(Raw data begins)

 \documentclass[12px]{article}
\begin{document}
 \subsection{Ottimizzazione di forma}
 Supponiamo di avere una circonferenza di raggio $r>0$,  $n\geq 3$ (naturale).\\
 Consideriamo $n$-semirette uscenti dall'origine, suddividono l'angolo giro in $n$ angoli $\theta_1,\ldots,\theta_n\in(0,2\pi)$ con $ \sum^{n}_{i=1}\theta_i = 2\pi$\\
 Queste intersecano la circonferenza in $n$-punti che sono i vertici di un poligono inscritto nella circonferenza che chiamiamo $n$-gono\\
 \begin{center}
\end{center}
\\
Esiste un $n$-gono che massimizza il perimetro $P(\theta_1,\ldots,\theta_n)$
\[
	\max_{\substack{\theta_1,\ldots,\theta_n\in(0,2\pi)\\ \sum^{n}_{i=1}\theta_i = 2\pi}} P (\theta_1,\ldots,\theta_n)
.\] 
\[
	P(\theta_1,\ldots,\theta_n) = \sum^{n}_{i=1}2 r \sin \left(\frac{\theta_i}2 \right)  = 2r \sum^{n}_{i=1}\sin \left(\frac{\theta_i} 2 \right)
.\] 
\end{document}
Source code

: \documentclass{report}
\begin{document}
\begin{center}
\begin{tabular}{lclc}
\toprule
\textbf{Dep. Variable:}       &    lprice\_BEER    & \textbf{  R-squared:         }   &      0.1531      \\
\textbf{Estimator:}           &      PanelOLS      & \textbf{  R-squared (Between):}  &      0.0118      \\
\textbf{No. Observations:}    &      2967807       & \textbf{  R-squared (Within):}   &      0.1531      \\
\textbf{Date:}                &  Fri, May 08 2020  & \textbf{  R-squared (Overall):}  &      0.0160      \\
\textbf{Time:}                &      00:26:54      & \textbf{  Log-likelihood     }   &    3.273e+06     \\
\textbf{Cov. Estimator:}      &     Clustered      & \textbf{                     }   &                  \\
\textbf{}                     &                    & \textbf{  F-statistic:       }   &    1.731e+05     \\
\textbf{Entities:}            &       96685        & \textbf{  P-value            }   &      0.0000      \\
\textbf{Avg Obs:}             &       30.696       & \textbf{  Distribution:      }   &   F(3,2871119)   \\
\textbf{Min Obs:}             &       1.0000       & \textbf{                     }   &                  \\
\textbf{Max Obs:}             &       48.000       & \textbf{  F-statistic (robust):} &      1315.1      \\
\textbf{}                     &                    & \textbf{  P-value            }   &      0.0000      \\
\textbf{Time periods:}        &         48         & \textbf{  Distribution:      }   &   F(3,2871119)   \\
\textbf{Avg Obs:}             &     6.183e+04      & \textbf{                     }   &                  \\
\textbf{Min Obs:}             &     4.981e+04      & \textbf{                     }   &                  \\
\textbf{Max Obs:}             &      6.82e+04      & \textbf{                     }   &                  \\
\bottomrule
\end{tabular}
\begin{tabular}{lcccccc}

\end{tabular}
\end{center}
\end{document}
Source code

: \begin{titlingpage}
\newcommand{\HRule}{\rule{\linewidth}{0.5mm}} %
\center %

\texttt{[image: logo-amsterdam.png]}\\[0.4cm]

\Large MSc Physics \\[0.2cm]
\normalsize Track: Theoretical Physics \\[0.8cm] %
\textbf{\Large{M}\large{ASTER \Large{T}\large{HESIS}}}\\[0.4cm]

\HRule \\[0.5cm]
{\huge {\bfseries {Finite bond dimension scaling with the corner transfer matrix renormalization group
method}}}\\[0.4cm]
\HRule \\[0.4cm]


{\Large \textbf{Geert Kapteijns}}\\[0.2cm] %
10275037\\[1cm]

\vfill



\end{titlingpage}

(Raw data ends)

* Goal of the exercise
Take the material above and transcribe all of it exactly.

* Answer space
 \documentclass[12px]{article}
\begin{document}
 \subsection{Ottimizzazione di forma}
 Supponiamo di avere una circonferenza di raggio $r>0$,  $n\geq 3$ (naturale).\\
 Consideriamo $n$-semirette uscenti dall'origine, suddividono l'angolo giro in $n$ angoli $\theta_1,\ldots,\theta_n\in(0,2\pi)$ con $ \sum^{n}_{i=1}\theta_i = 2\pi$\\
 Queste intersecano la circonferenza in $n$-punti che sono i vertici di un poligono inscritto nella circonferenza che chiamiamo $n$-gono\\
 \begin{center}
\end{center}
\\
Esiste un $n$-gono che massimizza il perimetro $P(\theta_1,\ldots,\theta_n)$
\[
	\max_{\substack{\theta_1,\ldots,\theta_n\in(0,2\pi)\\ \sum^{n}_{i=1}\theta_i = 2\pi}} P (\theta_1,\ldots,\theta_n)
.\] 
\[
	P(\theta_1,\ldots,\theta_n) = \sum^{n}_{i=1}2 r \sin \left(\frac{\theta_i}2 \right)  = 2r \sum^{n}_{i=1}\sin \left(\frac{\theta_i} 2 \right)
.\] 
\end{document}
Source code

: \documentclass{report}
\begin{document}
\begin{center}
\begin{tabular}{lclc}
\toprule
\textbf{Dep. Variable:}       &    lprice\_BEER    & \textbf{  R-squared:         }   &      0.1531      \\
\textbf{Estimator:}           &      PanelOLS      & \textbf{  R-squared (Between):}  &      0.0118      \\
\textbf{No. Observations:}    &      2967807       & \textbf{  R-squared (Within):}   &      0.1531      \\
\textbf{Date:}                &  Fri, May 08 2020  & \textbf{  R-squared (Overall):}  &      0.0160      \\
\textbf{Time:}                &      00:26:54      & \textbf{  Log-likelihood     }   &    3.273e+06     \\
\textbf{Cov. Estimator:}      &     Clustered      & \textbf{                     }   &                  \\
\textbf{}                     &                    & \textbf{  F-statistic:       }   &    1.731e+05     \\
\textbf{Entities:}            &       96685        & \textbf{  P-value            }   &      0.0000      \\
\textbf{Avg Obs:}             &       30.696       & \textbf{  Distribution:      }   &   F(3,2871119)   \\
\textbf{Min Obs:}             &       1.0000       & \textbf{                     }   &                  \\
\textbf{Max Obs:}             &       48.000       & \textbf{  F-statistic (robust):} &      1315.1      \\
\textbf{}                     &                    & \textbf{  P-value            }   &      0.0000      \\
\textbf{Time periods:}        &         48         & \textbf{  Distribution:      }   &   F(3,2871119)   \\
\textbf{Avg Obs:}             &     6.183e+04      & \textbf{                     }   &                  \\
\textbf{Min Obs:}             &     4.981e+04      & \textbf{                     }   &                  \\
\textbf{Max Obs:}             &      6.82e+04      & \textbf{                     }   &                  \\
\bottomrule
\end{tabular}
\begin{tabular}{lcccccc}

\end{tabular}
\end{center}
\end{document}
Source code

: \begin{titlingpage}
\newcommand{\HRule}{\rule{\linewidth}{0.5mm}} %
\center %

\texttt{[image: logo-amsterdam.png]}\\[0.4cm]

\Large MSc Physics \\[0.2cm]
\normalsize Track: Theoretical Physics \\[0.8cm] %
\textbf{\Large{M}\large{ASTER \Large{T}\large{HESIS}}}\\[0.4cm]

\HRule \\[0.5cm]
{\huge {\bfseries {Finite bond dimension scaling with the corner transfer matrix renormalization group
method}}}\\[0.4cm]
\HRule \\[0.4cm]


{\Large \textbf{Geert Kapteijns}}\\[0.2cm] %
10275037\\[1cm]

\vfill



\end{titlingpage}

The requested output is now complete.